#### [WORK INSTRUCTION]
For the data below, give again exactly the lines from the one containing "- **Armor Class:** 15" through the one containing "- **Magic Resistance:**", both ends included, and no others.

(Pictures paired with source code)
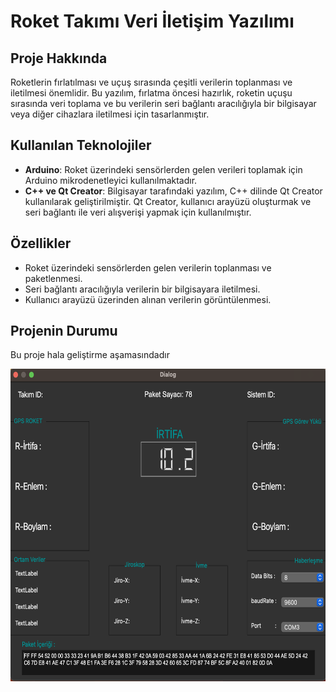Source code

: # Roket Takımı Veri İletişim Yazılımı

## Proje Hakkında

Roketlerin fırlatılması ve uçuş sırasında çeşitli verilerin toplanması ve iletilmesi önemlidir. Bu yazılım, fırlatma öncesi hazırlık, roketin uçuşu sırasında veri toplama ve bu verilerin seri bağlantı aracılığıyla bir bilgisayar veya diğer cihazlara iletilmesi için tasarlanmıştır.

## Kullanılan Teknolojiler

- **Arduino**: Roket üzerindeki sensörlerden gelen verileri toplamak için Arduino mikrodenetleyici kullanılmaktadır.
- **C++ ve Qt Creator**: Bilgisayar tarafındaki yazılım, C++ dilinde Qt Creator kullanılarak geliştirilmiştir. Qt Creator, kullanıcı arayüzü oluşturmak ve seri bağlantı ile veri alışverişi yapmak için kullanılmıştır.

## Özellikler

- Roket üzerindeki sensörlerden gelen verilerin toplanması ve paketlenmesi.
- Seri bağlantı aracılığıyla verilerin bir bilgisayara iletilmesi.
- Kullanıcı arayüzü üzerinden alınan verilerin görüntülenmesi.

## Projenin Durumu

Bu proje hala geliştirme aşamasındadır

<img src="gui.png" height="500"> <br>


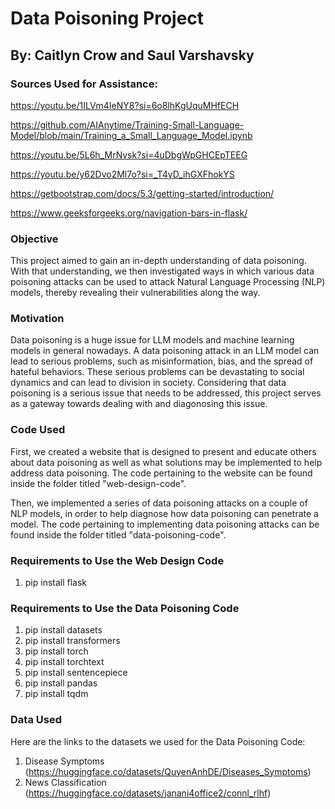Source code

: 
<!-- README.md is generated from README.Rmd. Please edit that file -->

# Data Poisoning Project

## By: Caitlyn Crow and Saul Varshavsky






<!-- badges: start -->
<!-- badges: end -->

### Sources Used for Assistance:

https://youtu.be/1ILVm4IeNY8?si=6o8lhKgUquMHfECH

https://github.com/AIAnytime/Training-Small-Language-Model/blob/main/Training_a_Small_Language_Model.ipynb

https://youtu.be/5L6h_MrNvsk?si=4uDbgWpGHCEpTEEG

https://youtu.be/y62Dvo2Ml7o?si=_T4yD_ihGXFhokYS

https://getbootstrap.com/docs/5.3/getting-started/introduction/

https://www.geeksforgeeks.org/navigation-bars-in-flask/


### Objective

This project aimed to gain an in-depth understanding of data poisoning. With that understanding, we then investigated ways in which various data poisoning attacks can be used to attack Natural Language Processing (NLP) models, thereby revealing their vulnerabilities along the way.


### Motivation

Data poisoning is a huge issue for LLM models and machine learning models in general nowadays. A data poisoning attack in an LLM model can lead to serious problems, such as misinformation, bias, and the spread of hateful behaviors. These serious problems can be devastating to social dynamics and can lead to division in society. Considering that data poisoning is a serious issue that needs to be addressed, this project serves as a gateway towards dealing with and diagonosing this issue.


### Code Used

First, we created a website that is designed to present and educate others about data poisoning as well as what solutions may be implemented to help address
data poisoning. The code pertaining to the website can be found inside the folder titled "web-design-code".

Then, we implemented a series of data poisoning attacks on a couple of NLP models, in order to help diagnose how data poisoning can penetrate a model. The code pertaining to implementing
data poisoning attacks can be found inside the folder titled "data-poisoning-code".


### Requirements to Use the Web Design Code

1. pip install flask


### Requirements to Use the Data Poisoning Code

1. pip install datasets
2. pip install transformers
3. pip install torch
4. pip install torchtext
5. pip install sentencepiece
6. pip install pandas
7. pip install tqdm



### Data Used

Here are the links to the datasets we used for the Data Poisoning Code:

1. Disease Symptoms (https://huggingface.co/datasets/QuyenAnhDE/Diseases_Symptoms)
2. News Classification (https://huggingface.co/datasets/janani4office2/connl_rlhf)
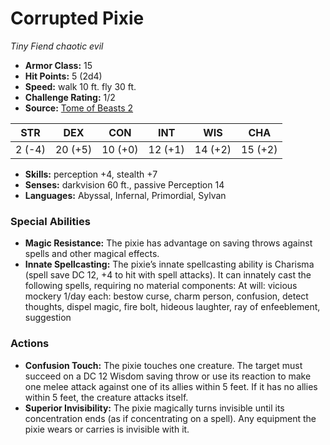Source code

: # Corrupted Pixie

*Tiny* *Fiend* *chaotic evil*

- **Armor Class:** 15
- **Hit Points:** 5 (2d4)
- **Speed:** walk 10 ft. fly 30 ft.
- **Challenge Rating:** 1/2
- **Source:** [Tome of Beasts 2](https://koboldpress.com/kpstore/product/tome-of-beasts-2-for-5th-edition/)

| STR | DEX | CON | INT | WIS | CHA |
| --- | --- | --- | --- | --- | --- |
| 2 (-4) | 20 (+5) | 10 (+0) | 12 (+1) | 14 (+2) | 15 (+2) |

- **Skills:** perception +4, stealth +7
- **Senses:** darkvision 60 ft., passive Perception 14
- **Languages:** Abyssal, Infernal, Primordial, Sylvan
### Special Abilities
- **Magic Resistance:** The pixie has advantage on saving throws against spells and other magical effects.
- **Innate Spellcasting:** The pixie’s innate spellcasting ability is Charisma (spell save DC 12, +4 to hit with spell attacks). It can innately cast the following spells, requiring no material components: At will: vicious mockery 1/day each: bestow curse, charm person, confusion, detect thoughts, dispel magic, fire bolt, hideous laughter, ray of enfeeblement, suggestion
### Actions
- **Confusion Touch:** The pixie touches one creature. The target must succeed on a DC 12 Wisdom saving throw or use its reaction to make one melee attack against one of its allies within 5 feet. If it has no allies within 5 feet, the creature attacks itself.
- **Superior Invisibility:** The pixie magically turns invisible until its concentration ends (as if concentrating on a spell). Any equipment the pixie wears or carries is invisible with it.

#### [OUTPUT FOR THIS TASK]
- **Armor Class:** 15
- **Hit Points:** 5 (2d4)
- **Speed:** walk 10 ft. fly 30 ft.
- **Challenge Rating:** 1/2
- **Source:** [Tome of Beasts 2](https://koboldpress.com/kpstore/product/tome-of-beasts-2-for-5th-edition/)

| STR | DEX | CON | INT | WIS | CHA |
| --- | --- | --- | --- | --- | --- |
| 2 (-4) | 20 (+5) | 10 (+0) | 12 (+1) | 14 (+2) | 15 (+2) |

- **Skills:** perception +4, stealth +7
- **Senses:** darkvision 60 ft., passive Perception 14
- **Languages:** Abyssal, Infernal, Primordial, Sylvan
### Special Abilities
- **Magic Resistance:** The pixie has advantage on saving throws against spells and other magical effects.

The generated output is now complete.